SUPPLIED DATA:

━━━━━━━━━━━━━━━━━━━━━━━━━━━━━━

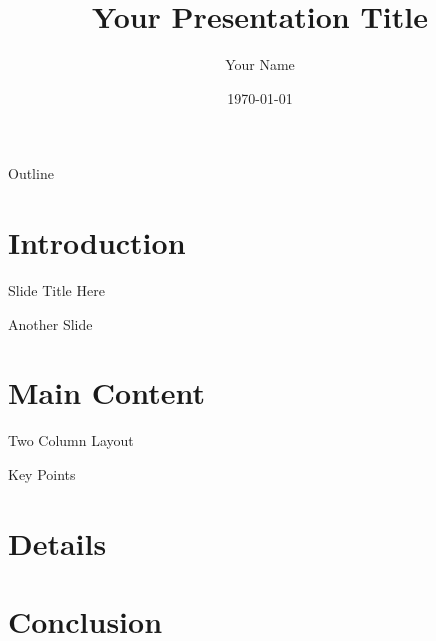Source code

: \documentclass{beamer}
\title{Your Presentation Title}
\author{Your Name}
\date{\today}
\begin{document}
\begin{frame}
    \titlepage
\end{frame}

\begin{frame}{Outline}
    \tableofcontents
\end{frame}


\section{Introduction}

\begin{frame}{Slide Title Here}
\end{frame}

\begin{frame}{Another Slide}
\end{frame}


\section{Main Content}

\begin{frame}{Two Column Layout}
\end{frame}

\begin{frame}{Key Points}
\end{frame}


\section{Details}



\section{Conclusion}

\end{document}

━━━━━━━━━━━━━━━━━━━━━━━━━━━━━━

WHAT THE EXERCISE ASKS: Your copy should match the data exactly, apart from the images, which are dropped.

RESPONSE FOR THIS EXERCISE:
Source code

: \documentclass{beamer}
\title{Your Presentation Title}
\author{Your Name}
\date{\today}
\begin{document}
\begin{frame}
    \titlepage
\end{frame}

\begin{frame}{Outline}
    \tableofcontents
\end{frame}


\section{Introduction}

\begin{frame}{Slide Title Here}
\end{frame}

\begin{frame}{Another Slide}
\end{frame}


\section{Main Content}

\begin{frame}{Two Column Layout}
\end{frame}

\begin{frame}{Key Points}
\end{frame}


\section{Details}



\section{Conclusion}

\end{document}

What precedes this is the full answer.